Data Engineer
LogixHealth
Job Description
Job Title: Data Engineer / Senior Data Engineer
Location: Bangalore
Experience: 5+ years
Job Type: (Hybrid, Fulltime)
Immediate joiners or notice period of less than 10 days are needed
Purpose:
As a Data Engineer at LogixHealth, you will work with a globally distributed team of engineers to design and build cutting edge solutions that directly improve the healthcare industry. You’ll contribute to our fast-paced, collaborative environment and bring your expertise to continue delivering innovative technology solutions, while mentoring others.
Duties and Responsibilities:
- Contribute to the creation of a self-service data platform for reporting and analytics
- Design and build data solutions using Databricks, SQL, Python, Spark, and Delta Lake in the Azure ecosystem (Blob Storage, Data Factory, Event Hubs)
- Adhere to best practices of ETL / ELT processes (data quality management, data processing, data partitioning, maintainability and reusability)
- Collaborate with engineers, product, and business leaders to ensure data platform is integrated with other systems and technologies (Tableau, Power BI, APIs, custom applications)
- Establish CI/CD processes, test frameworks, infrastructure-as-code tools, and monitoring/alerting (Git, Terraform, Azure DevOps / GitHub Actions / Jenkins, Azure Monitor / Datadog)
- Adhere to the Code of Conduct and be familiar with all compliance policies and procedures stored in LogixGarden relevant to this position
Qualifications:
To perform this job successfully, an individual must be able to perform each duty satisfactorily.
The requirements listed below are representative of the knowledge, skills, and/or ability required. Reasonable accommodation may be made to enable individuals with disabilities perform the duties.
Education (Degrees, Certificates, Licenses, Etc.):
BS (or higher, MS / PhD) degree in Computer Science / related field, or equivalent technical experience.
Experience:
- 5+ years of strong hands-on experience in Apache Spark and Databricks, building scalable data pipelines and distributed data processing systems in cloud environments
- Deep expertise in Databricks ecosystem including:
- Delta Lake
- Delta Live Tables (DLT)
- Unity Catalog
- Workflow orchestration (Jobs)
- Strong programming experience in PySpark / Spark (Python or Scala preferred) for large-scale data engineering workflows
- Proven experience designing high-performance Spark jobs, optimization techniques (partitioning, caching, AQE, joins, skew handling)
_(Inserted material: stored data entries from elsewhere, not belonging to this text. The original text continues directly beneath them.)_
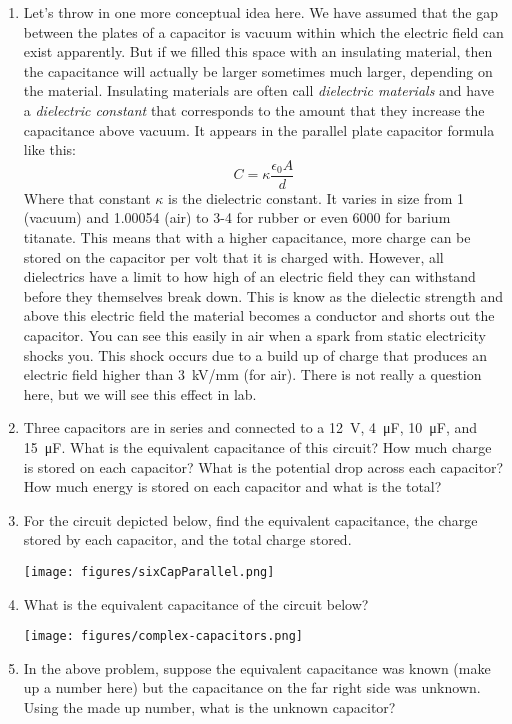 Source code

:\begin{enumerate}
\item
Let's throw in one more conceptual idea here. We have assumed that the gap between the plates of a capacitor is vacuum within which the electric field can exist apparently. But if we filled this space with an insulating material, then the capacitance will actually be larger sometimes much larger, depending on the material. Insulating materials are often call \emph{dielectric materials} and have a \emph{dielectric constant} that corresponds to the amount that they increase the capacitance above vacuum. It appears in the parallel plate capacitor formula like this:
\[C = \kappa \frac{\epsilon_0 A}{d}\]
Where that constant $\kappa$ is the dielectric constant. It varies in size from 1 (vacuum) and 1.00054 (air) to 3-4 for rubber or even 6000 for barium titanate. This means that with a higher capacitance, more charge can be stored on the capacitor per volt that it is charged with. However, all dielectrics have a limit to how high of an electric field they can withstand before they themselves break down. This is know as the dielectic strength and above this electric field the material becomes a conductor and shorts out the capacitor. You can see this easily in air when a spark from static electricity shocks you. This shock occurs due to a build up of charge that produces an electric field higher than \SI{3}{kV/mm} (for air). There is not really a question here, but we will see this effect in lab.

\item 
Three capacitors are in series and connected to a \SI{12}{\volt}, \SI{4}{\micro\farad}, \SI{10}{\micro\farad}, and \SI{15}{\micro\farad}. What is the equivalent capacitance of this circuit? How much charge is stored on each capacitor? What is the potential drop across each capacitor? How much energy is stored on each capacitor and what is the total? \hugeskip

\clearpage
\item
For the circuit depicted below, find the equivalent capacitance, the charge stored by each capacitor, and the total charge stored.

\texttt{[image: figures/sixCapParallel.png]}


\item
What is the equivalent capacitance of the circuit below?

\texttt{[image: figures/complex-capacitors.png]}

\item
In the above problem, suppose the equivalent capacitance was known (make up a number here) but the capacitance on the far right side was unknown. Using the made up number, what is the unknown capacitor?


\end{enumerate}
- Experience integrating Databricks with (good to have):
- Azure Data Factory
- Event Hubs / streaming pipelines
- External orchestration tools like Airflow
- Working knowledge of cloud data platforms (Azure preferred) including Blob Storage, NoSQL DB's
- Experience with relational databases (MS SQL, PostgreSQL, MySQL) is good to have.
- Exposure to data governance, security, and compliance (Unity Catalog, RBAC, data lineage)
Core Skills (Needed):
Expert-level Spark (PySpark/Scala):
- DataFrames, Spark SQL, Structured Streaming
- Performance tuning & debugging
- Handling large-scale datasets (TB+ scale)
Databricks Expertise:
- Notebooks, Jobs, Workflows
- Delta Lake (ACID, schema evolution, optimization)
- Delta Live Tables (pipeline design & orchestration)
- Unity Catalog (data governance, access control)
Data Engineering on Databricks:
- Batch + streaming pipelines
- Medallion architecture (Bronze/Silver/Gold)
- Incremental processing & CDC patterns